_EXERCISE AIM_.
Pictures in the records below are skipped; the rest is copied exactly.

_PROVIDED DATA_.
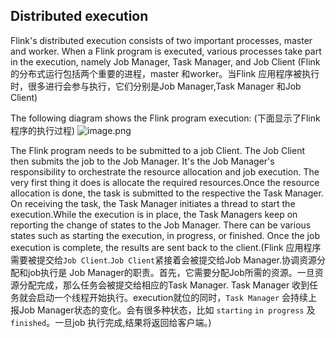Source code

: Distributed execution
---
Flink's distributed execution consists of two important processes, master and worker. When a Flink program is executed, various processes take part in the execution, namely Job Manager, Task Manager, and Job Client
(Flink的分布式运行包括两个重要的进程，master 和worker。当Flink 应用程序被执行时，很多进行会参与执行，它们分别是Job Manager,Task Manager 和Job Client)

The following diagram shows the Flink program execution:
(下面显示了Flink程序的执行过程)
![image.png](https://upload-images.jianshu.io/upload_images/10186629-8313450d57583543.png?imageMogr2/auto-orient/strip%7CimageView2/2/w/1240)

The Flink program needs to be submitted to a job Client. The Job Client then submits the job to the Job Manager. It's the Job Manager's responsibility to orchestrate the resource allocation and job execution. The very first thing it does is allocate the required resources.Once the resource allocation is done, the task is submitted to the respective the Task Manager. On receiving the task, the Task Manager initiates a thread to start the execution.While the execution is in place, the Task Managers keep on reporting the change of states to the Job Manager. There can be various states such as starting the execution, in progress, or finished. Once the job execution is complete, the results are sent back to the client.(Flink 应用程序需要被提交给`Job Client`.`Job Client`紧接着会被提交给Job Manager.协调资源分配和job执行是 Job Manager的职责。首先，它需要分配Job所需的资源。一旦资源分配完成，那么任务会被提交给相应的Task Manager. Task Manager 收到任务就会启动一个线程开始执行。execution就位的同时，`Task Manager` 会持续上报Job Manager状态的变化。会有很多种状态，比如 `starting` `in progress` 及`finished`。一旦job 执行完成,结果将返回给客户端。)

_ANSWER SPACE_.
Source code

: Distributed execution
---
Flink's distributed execution consists of two important processes, master and worker. When a Flink program is executed, various processes take part in the execution, namely Job Manager, Task Manager, and Job Client
(Flink的分布式运行包括两个重要的进程，master 和worker。当Flink 应用程序被执行时，很多进行会参与执行，它们分别是Job Manager,Task Manager 和Job Client)

The following diagram shows the Flink program execution:
(下面显示了Flink程序的执行过程)
![image.png](https://upload-images.jianshu.io/upload_images/10186629-8313450d57583543.png?imageMogr2/auto-orient/strip%7CimageView2/2/w/1240)

The Flink program needs to be submitted to a job Client. The Job Client then submits the job to the Job Manager. It's the Job Manager's responsibility to orchestrate the resource allocation and job execution. The very first thing it does is allocate the required resources.Once the resource allocation is done, the task is submitted to the respective the Task Manager. On receiving the task, the Task Manager initiates a thread to start the execution.While the execution is in place, the Task Managers keep on reporting the change of states to the Job Manager. There can be various states such as starting the execution, in progress, or finished. Once the job execution is complete, the results are sent back to the client.(Flink 应用程序需要被提交给`Job Client`.`Job Client`紧接着会被提交给Job Manager.协调资源分配和job执行是 Job Manager的职责。首先，它需要分配Job所需的资源。一旦资源分配完成，那么任务会被提交给相应的Task Manager. Task Manager 收到任务就会启动一个线程开始执行。execution就位的同时，`Task Manager` 会持续上报Job Manager状态的变化。会有很多种状态，比如 `starting` `in progress` 及`finished`。一旦job 执行完成,结果将返回给客户端。)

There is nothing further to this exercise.